This design uses VMware vSAN to implement software-defined storage as the primary storage type for the shared edge and workload cluster. By using vSAN, you have a high level of control over the storage subsystem.

All functional testing and validation of the design is on vSAN. Although VMware Validated Design uses vSAN, in particular for the clusters running tenant workloads, you can use any supported storage solution. If you select a storage solution other than vSAN, consider that all the design, deployment, and Day-2 guidance in VMware Validated Design applies under the context of vSAN and adjust appropriately. Your storage design must match or exceed the capacity and performance capabilities of the vSAN configuration in the design. For multiple availability zones, the vSAN configuration includes vSAN stretched clusters.

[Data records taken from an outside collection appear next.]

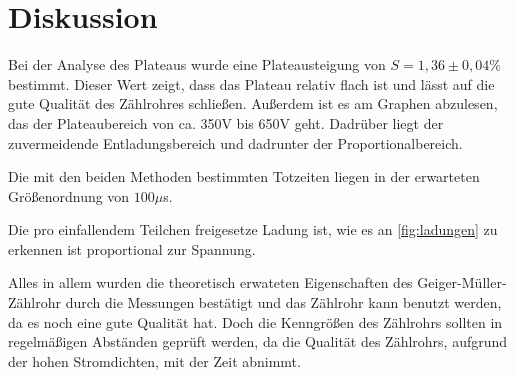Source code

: \documentclass[titlepage = firstcover]{scrartcl}
\begin{document}
    \newpage
    \section{Diskussion}
      Bei der Analyse des Plateaus wurde eine Plateausteigung von $S = 1,36 \pm 0,04 \%$ bestimmt. Dieser Wert zeigt, dass das Plateau relativ flach ist und lässt auf die gute Qualität des Zählrohres schließen. Außerdem ist es am Graphen abzulesen, das der Plateaubereich von ca. 350V bis 650V geht. Dadrüber liegt der zuvermeidende Entladungsbereich und dadrunter der Proportionalbereich.

      Die mit den beiden Methoden bestimmten Totzeiten liegen in der erwarteten Größenordnung von $100 \mu$s.

      Die pro einfallendem Teilchen freigesetze Ladung ist, wie es an \autoref{fig:ladungen} zu erkennen ist proportional zur Spannung.

      Alles in allem wurden die theoretisch erwateten Eigenschaften des Geiger-Müller-Zählrohr durch die Messungen bestätigt und das Zählrohr kann benutzt werden, da es noch eine gute Qualität hat. Doch die Kenngrößen des Zählrohrs sollten in regelmäßigen Abständen geprüft werden, da die Qualität des Zählrohrs, aufgrund der hohen Stromdichten, mit der Zeit abnimmt.

          
    \newpage
\end{document}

vSAN is a hyper-converged storage software that is fully integrated with the hypervisor. vSAN creates a cluster of local ESXi host hard disk drives and solid-state drives, and presents a flash-optimized, highly resilient, shared storage datastore to ESXi hosts. By using vSAN storage policies, you can control capacity, performance, and availability on a per virtual machine basis.

vSAN Physical Requirements and Dependencies

The software-defined storage module has the following requirements and options.

Requirement Category

Requirements

Number of hosts

Minimum of three ESXi hosts providing storage resources to the vSAN cluster.

vSAN configuration

vSAN is configured as hybrid storage or all-flash storage.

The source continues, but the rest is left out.